Der Walliser Gesundheitsdirektor ist sensibilisiert: Weil in seinem Kanton kürzlich nur per Zufallsprobe eine BSE-positive Kuh entdeckt wurde, forderte er vor wenigen Tagen flächendeckende Kontrollen. Da BSE und die Folgen "mit der Fehlentwicklung in der Ernährung der Tiere durch Fleischmehl zu tun haben", äussert sich Burgener auch kritisch gegen Zilpaterol: "Ich finde es falsch, dass nur aus Gewinnüberlegungen wieder in die Natur eingegriffen wird.
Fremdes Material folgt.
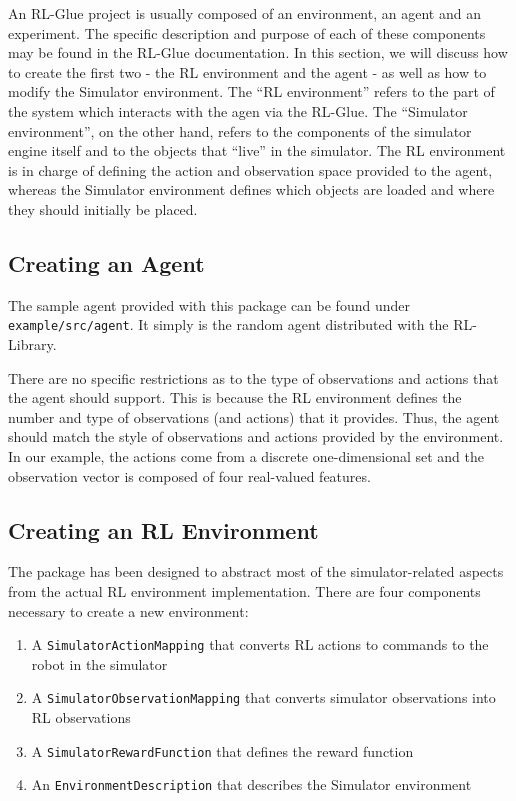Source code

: \documentclass[12pt]{article}
\newcommand{\code}[1]{\texttt{#1}}
\begin{document}
An RL-Glue project is usually composed of an environment, an agent and
an experiment. The specific description and purpose of each of these 
components may be found in the RL-Glue documentation. In this section, we
will discuss how to create the first two - the RL environment and the agent -
as well as how to modify the Simulator environment. The ``RL environment''
refers to the part of the system which interacts with the agen via the RL-Glue.
The ``Simulator environment'', on the other hand, refers to the components
of the simulator engine itself and to the objects that ``live'' in the
simulator. The RL environment is in charge of defining the action and 
observation space provided to the agent, whereas the Simulator environment
defines which objects are loaded and where they should initially be placed.

\subsection{Creating an Agent}

The sample agent provided with this package can be found under
\code{example/src/agent}. It simply is the random agent distributed with the 
RL-Library.

There are no specific restrictions as to the type of observations and 
actions that the agent should support. This is because the RL environment
defines the number and type of observations (and actions) that it provides.
Thus, the agent should match the style of observations and actions provided
by the environment. In our example, the actions come from a discrete 
one-dimensional set and the observation vector is composed of four real-valued 
features.

\subsection{Creating an RL Environment}

The package has been designed to abstract most of the simulator-related
aspects from the actual RL environment implementation. There are four 
components necessary to create a new environment:

\begin{enumerate}
\item{A \code{SimulatorActionMapping} that converts RL actions to commands to the robot in the simulator}
\item{A \code{SimulatorObservationMapping} that converts simulator observations into RL observations}
\item{A \code{SimulatorRewardFunction} that defines the reward function}
\item{An \code{EnvironmentDescription} that describes the Simulator environment}
\end{enumerate}
\end{document}

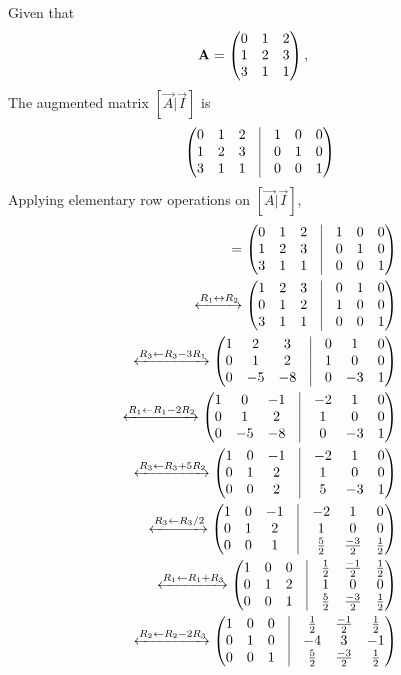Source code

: 
    Given that
    \begin{align}
    \mathbf{A}& =\begin{pmatrix} 0 & 1 & 2\\1 & 2 & 3\\3 & 1 & 1\end{pmatrix},
    \end{align}
     The augmented matrix $[\vec{A} | \vec{I}]$ is 
    \begin{align}
    \myvec{0 & 1 & 2 & \vrule & 1 & 0 & 0\\1 & 2 & 3 & \vrule & 0 & 1 & 0\\3 & 1 & 1 & \vrule & 0 & 0 & 1}
    \end{align}
    Applying elementary row operations on $[\vec{A} | \vec{I}]$, 
    \begin{align}
    [\vec{A} | \vec{I}] = \myvec{0 & 1 & 2 & \vrule & 1 & 0 & 0\\1 & 2 & 3 & \vrule & 0 & 1 & 0\\3 & 1 & 1 & \vrule & 0 & 0 & 1}
    \\
    \xleftrightarrow{R_1\leftrightarrow R_2}   
    \myvec{1 & 2 & 3 & \vrule & 0 & 1 & 0\\0 & 1 & 2 & \vrule & 1 & 0 & 0\\3 & 1 & 1 & \vrule & 0 & 0 & 1}
    \\
    \xleftrightarrow{R_3\leftarrow R_3-3R_1}   
    \myvec{1 & 2 & 3 & \vrule & 0 & 1 & 0\\0 & 1 & 2 & \vrule & 1 & 0 & 0\\0 & -5 & -8 & \vrule & 0 & -3 & 1}
    \\
    \xleftrightarrow{R_1\leftarrow R_1-2R_2}  
    \myvec{1 & 0 & -1 & \vrule & -2 & 1 & 0\\0 & 1 & 2 & \vrule & 1 & 0 & 0\\0 & -5 & -8 & \vrule & 0 & -3 & 1}
    \\
    \xleftrightarrow{R_3\leftarrow R_3+5R_2}  
    \myvec{1 & 0 & -1 & \vrule & -2 & 1 & 0\\0 & 1 & 2 & \vrule & 1 & 0 & 0\\0 & 0 & 2 & \vrule & 5 & -3 & 1}
    \\
    \xleftrightarrow{R_3\leftarrow R_3/2}
    \myvec{1 & 0 & -1 & \vrule & -2 & 1 & 0\\ 0 & 1 & 2 & \vrule & 1 & 0 & 0\\0 & 0 & 1 &\vrule &\frac{5}{2} &\frac{-3}{2} &\frac{1}{2}}
    \\
    \xleftrightarrow{R_1\leftarrow R_1+R_3}
    \myvec{1 & 0 & 0 & \vrule & \frac{1}{2} & \frac{-1}{2} & \frac{1}{2}\\ 0 & 1 & 2 & \vrule & 1 & 0 & 0\\0 & 0 & 1 &\vrule &\frac{5}{2} &\frac{-3}{2} &\frac{1}{2}}
    \\
    \xleftrightarrow{R_2\leftarrow R_2-2R_3}
    \myvec{1 & 0 & 0 & \vrule & \frac{1}{2} & \frac{-1}{2} & \frac{1}{2}\\ 0 & 1 & 0 & \vrule & -4 & 3 & -1\\0 & 0 & 1 &\vrule &\frac{5}{2} &\frac{-3}{2} &\frac{1}{2}}
    \end{align}
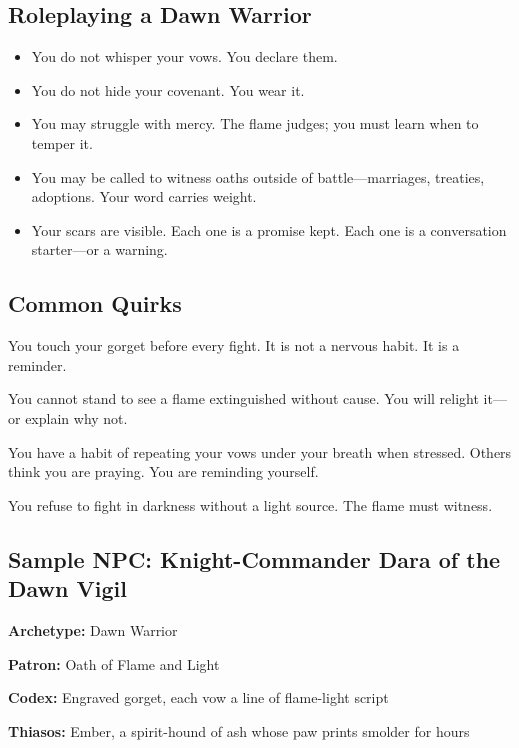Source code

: \subsection{Roleplaying a Dawn Warrior}

\begin{itemize}
\item You do not whisper your vows. You declare them.
\item You do not hide your covenant. You wear it.
\item You may struggle with mercy. The flame judges; you must learn when to temper it.
\item You may be called to witness oaths outside of battle—marriages, treaties, adoptions. Your word carries weight.
\item Your scars are visible. Each one is a promise kept. Each one is a conversation starter—or a warning.
\end{itemize}

\subsection{Common Quirks}

\begin{dice}
\item You touch your gorget before every fight. It is not a nervous habit. It is a reminder.
\item You cannot stand to see a flame extinguished without cause. You will relight it—or explain why not.
\item You have a habit of repeating your vows under your breath when stressed. Others think you are praying. You are reminding yourself.
\item You refuse to fight in darkness without a light source. The flame must witness.
\end{dice}

\subsection{Sample NPC: Knight-Commander Dara of the Dawn Vigil}

\textbf{Archetype:} Dawn Warrior

\textbf{Patron:} Oath of Flame and Light

\textbf{Codex:} Engraved gorget, each vow a line of flame-light script

\textbf{Thiasos:} Ember, a spirit-hound of ash whose paw prints smolder for hours

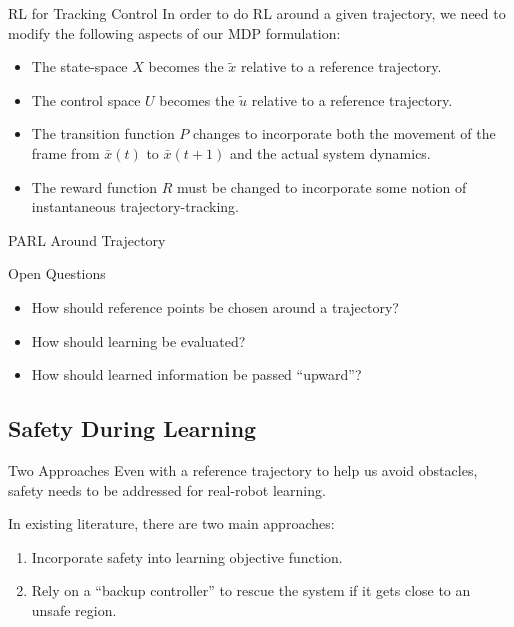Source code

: \documentclass{beamer}
\begin{document}
\begin{frame}{RL for Tracking Control}
  In order to do RL around a given trajectory, we need to modify the following
  aspects of our MDP formulation:
  \begin{itemize}
    \item The state-space $X$ becomes the $\tilde{x}$ relative to a reference trajectory.
    \item The control space $U$ becomes the $\tilde{u}$ relative to a reference trajectory.
    \item The transition function $P$ changes to incorporate both the movement
      of the frame from $\bar{x}(t)$ to $\bar{x}(t+1)$ and the actual system
      dynamics.
    \item The reward function $R$ must be changed to incorporate some notion of
      instantaneous trajectory-tracking.
  \end{itemize}

\end{frame}

\begin{frame}{PARL Around Trajectory}
  \begin{figure}
  \end{figure}
\end{frame}

\begin{frame}{Open Questions}
  \begin{itemize}
      \item How should reference points be chosen around a trajectory?
      \item How should learning be evaluated?
      \item How should learned information be passed ``upward''?
  \end{itemize}
\end{frame}

\subsection{Safety During Learning}

\begin{frame}{Two Approaches}
  Even with a reference trajectory to help us avoid obstacles, safety needs to
  be addressed for real-robot learning.
  
  In existing literature, there are two main approaches:
  \begin{enumerate}
      \item Incorporate safety into learning objective function.
      \item Rely on a ``backup controller'' to rescue the system if it gets
        close to an unsafe region.
  \end{enumerate}
\end{frame}
\end{document}

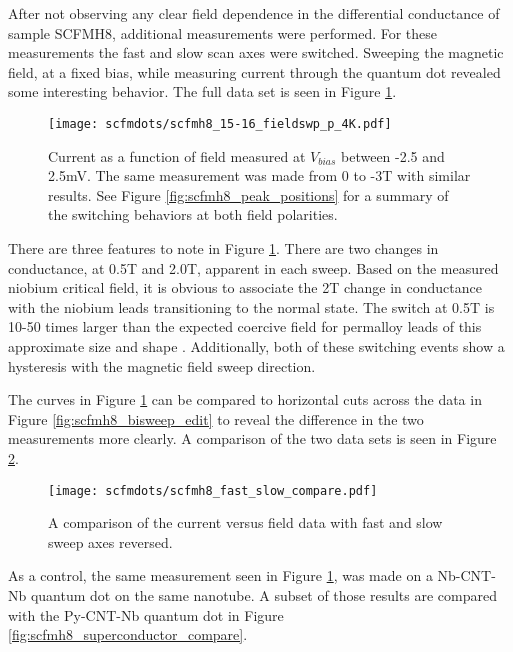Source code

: After not observing any clear field dependence in the differential conductance of sample SCFMH8, additional measurements were performed. For these measurements the fast and slow scan axes were switched. Sweeping the magnetic field, at a fixed bias, while measuring current through the quantum dot revealed some interesting behavior. The full data set is seen in Figure \ref{fig:scfmh8_positive_field_switching}.

\begin{figure}
    \centering
    \texttt{[image: scfmdots/scfmh8\_15-16\_fieldswp\_p\_4K.pdf]}
    \caption{Current as a function of field measured at $V_{bias}$ between -2.5 and 2.5mV. The same measurement was made from 0 to -3T with similar results. See Figure \ref{fig:scfmh8_peak_positions} for a summary of the switching behaviors at both field polarities.}
    \label{fig:scfmh8_positive_field_switching}
\end{figure}

There are three features to note in Figure \ref{fig:scfmh8_positive_field_switching}. There are two changes in conductance, at 0.5T and 2.0T, apparent in each sweep. Based on the measured niobium critical field, it is obvious to associate the 2T change in conductance with the niobium leads transitioning to the normal state. The switch at 0.5T is 10-50 times larger than the expected coercive field for permalloy leads of this approximate size and shape \cite{Aurich2010, Preusche2009}. Additionally, both of these switching events show a hysteresis with the magnetic field sweep direction. 

The curves in Figure \ref{fig:scfmh8_positive_field_switching} can be compared to horizontal cuts across the data in Figure \ref{fig:scfmh8_bisweep_edit} to reveal the difference in the two measurements more clearly. A comparison of the two data sets is seen in Figure \ref{fig:scfmh8_fast_slow_compare}. 

\begin{figure}
    \centering
    \texttt{[image: scfmdots/scfmh8\_fast\_slow\_compare.pdf]}
    \caption{A comparison of the current versus field data with fast and slow sweep axes reversed.}
    \label{fig:scfmh8_fast_slow_compare}
\end{figure}

As a control, the same measurement seen in Figure \ref{fig:scfmh8_positive_field_switching},  was made on a Nb-CNT-Nb quantum dot on the same nanotube. A subset of those results are compared with the Py-CNT-Nb quantum dot in Figure \ref{fig:scfmh8_superconductor_compare}.

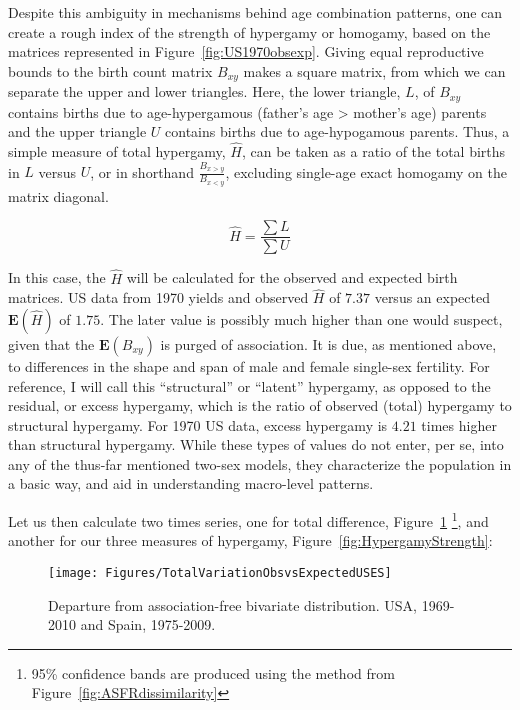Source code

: Despite this ambiguity in mechanisms behind age combination patterns, one can
create a rough index of the strength of hypergamy or homogamy, based on the
matrices represented in Figure~\ref{fig:US1970obsexp}. Giving equal reproductive
bounds to the birth count matrix $B_{xy}$ makes a square matrix, from which we
can separate the upper and lower triangles. Here, the lower triangle, $L$,
of $B_{xy}$ contains births due to age-hypergamous (father's age > mother's
age) parents and the upper triangle $U$ contains births due to
age-hypogamous parents. Thus, a simple measure of total hypergamy, $\widehat{H}$, 
can be taken as a ratio of the total births in $L$ versus $U$, or in shorthand 
$\frac{B_{x>y}}{B_{x<y}}$, excluding single-age exact homogamy on the matrix diagonal.

\begin{equation}
\widehat{H} = \frac{\sum L}{\sum U} 
\end{equation}

In this case, the $\widehat{H}$ will be calculated for the observed and expected
birth matrices. US data from 1970 yields and observed $\widehat{H}$ of $7.37$
versus an expected $\textbf{E}(\widehat{H})$ of $1.75$. The later value is
possibly much higher than one would suspect, given that the $\textbf{E}(B_{xy})$
is purged of association. It is due, as mentioned above, to differences in the
shape and span of male and female single-sex fertility. For reference, I
will call this ``structural'' or ``latent'' hypergamy, as opposed to the
residual, or excess hypergamy, which is the ratio of observed (total) hypergamy to
structural hypergamy. For 1970 US data, excess hypergamy is $4.21$ times higher
than structural hypergamy. While these types of values do not enter, per se, 
into any of the thus-far mentioned two-sex models, they characterize the 
population in a basic way, and aid in understanding macro-level patterns. 

Let us then calculate two times series, one for total difference,
Figure~\ref{fig:Theta} \footnote{95\% confidence bands are produced
    using the method from Figure~\ref{fig:ASFRdissimilarity}}, and another for
    our three measures of hypergamy, Figure~\ref{fig:HypergamyStrength}:

\begin{figure}[!ht]
  \centering
    \caption{Departure from association-free bivariate distribution. USA,
    1969-2010 and Spain, 1975-2009.}
     \texttt{[image: Figures/TotalVariationObsvsExpectedUSES]}
     \label{fig:Theta}
\end{figure}

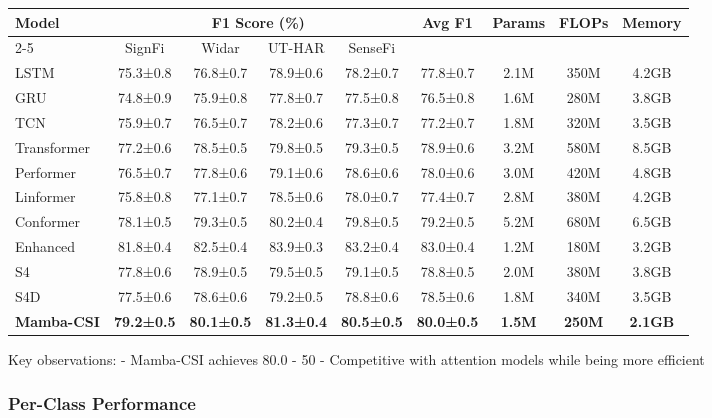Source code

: \documentclass[10pt,journal,compsoc]{IEEEtran}
\begin{document}
\begin{table*}[h]
\centering
\caption{Overall performance comparison across datasets (mean ± std over 5 runs)}
\label{tab:overall_results}
\begin{tabular}{lcccccccc}
\toprule
\multirow{2}{*}{Model} & \multicolumn{4}{c}{F1 Score (\%)} & \multirow{2}{*}{Avg F1} & \multirow{2}{*}{Params} & \multirow{2}{*}{FLOPs} & \multirow{2}{*}{Memory} \\
\cmidrule(lr){2-5}
 & SignFi & Widar & UT-HAR & SenseFi & & & & \\
\midrule
LSTM & 75.3±0.8 & 76.8±0.7 & 78.9±0.6 & 78.2±0.7 & 77.8±0.7 & 2.1M & 350M & 4.2GB \\
GRU & 74.8±0.9 & 75.9±0.8 & 77.8±0.7 & 77.5±0.8 & 76.5±0.8 & 1.6M & 280M & 3.8GB \\
TCN & 75.9±0.7 & 76.5±0.7 & 78.2±0.6 & 77.3±0.7 & 77.2±0.7 & 1.8M & 320M & 3.5GB \\
\midrule
Transformer & 77.2±0.6 & 78.5±0.5 & 79.8±0.5 & 79.3±0.5 & 78.9±0.6 & 3.2M & 580M & 8.5GB \\
Performer & 76.5±0.7 & 77.8±0.6 & 79.1±0.6 & 78.6±0.6 & 78.0±0.6 & 3.0M & 420M & 4.8GB \\
Linformer & 75.8±0.8 & 77.1±0.7 & 78.5±0.6 & 78.0±0.7 & 77.4±0.7 & 2.8M & 380M & 4.2GB \\
\midrule
Conformer & 78.1±0.5 & 79.3±0.5 & 80.2±0.4 & 79.8±0.5 & 79.2±0.5 & 5.2M & 680M & 6.5GB \\
Enhanced & 81.8±0.4 & 82.5±0.4 & 83.9±0.3 & 83.2±0.4 & 83.0±0.4 & 1.2M & 180M & 3.2GB \\
\midrule
S4 & 77.8±0.6 & 78.9±0.5 & 79.5±0.5 & 79.1±0.5 & 78.8±0.5 & 2.0M & 380M & 3.8GB \\
S4D & 77.5±0.6 & 78.6±0.6 & 79.2±0.5 & 78.8±0.6 & 78.5±0.6 & 1.8M & 340M & 3.5GB \\
\midrule
\textbf{Mamba-CSI} & \textbf{79.2±0.5} & \textbf{80.1±0.5} & \textbf{81.3±0.4} & \textbf{80.5±0.5} & \textbf{80.0±0.5} & \textbf{1.5M} & \textbf{250M} & \textbf{2.1GB} \\
\bottomrule
\end{tabular}
\end{table*}

Key observations:
- Mamba-CSI achieves 80.0%
- 50%
- Competitive with attention models while being more efficient

\subsubsection{Per-Class Performance}
\end{document}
Irgendwann wird man feststellen müssen, dass man Geld nicht essen kann."

Aufhorchen liess den Gesundheitspolitiker auch ein interner Rapport über die "Herstellung von Zilpaterol" durch Lonza im Bau E38 und den dafür notwendigen Bau eines Reinraumlabors. Aus dem Bericht geht hervor, dass die Pläne und der Plangenehmigungsbericht am 10. Juli letzten Jahres der Dienststelle für Arbeitnehmerschutz und Dienstverhältnisse "wie bei Mehrproduktanlagen und Forschungslabors üblich ohne präzise Produkteangabe" zugeschickt wurden.

Auflage blieb unberücksichtigt - Labor war schon gebaut

Nach Einholung der Meinung des Eidgenössischen Arbeitsinspektorats und der Suva erteilte die Dienststelle die Plangenehmigung am 5. September, fügte aber eine Auflage bezüglich Grösse der Fensterfläche und Dachlichter an - umsonst: "Diese Auflage konnte von der Firma Lonza AG nicht erfüllt werden, da das Labor in Containerbauweise schon angefertigt war", heisst es im Rapport. Deshalb sei der zuständige Projektingenieur gerügt und gebeten worden, ein Ausnahmebewilligungsgesuch zu stellen.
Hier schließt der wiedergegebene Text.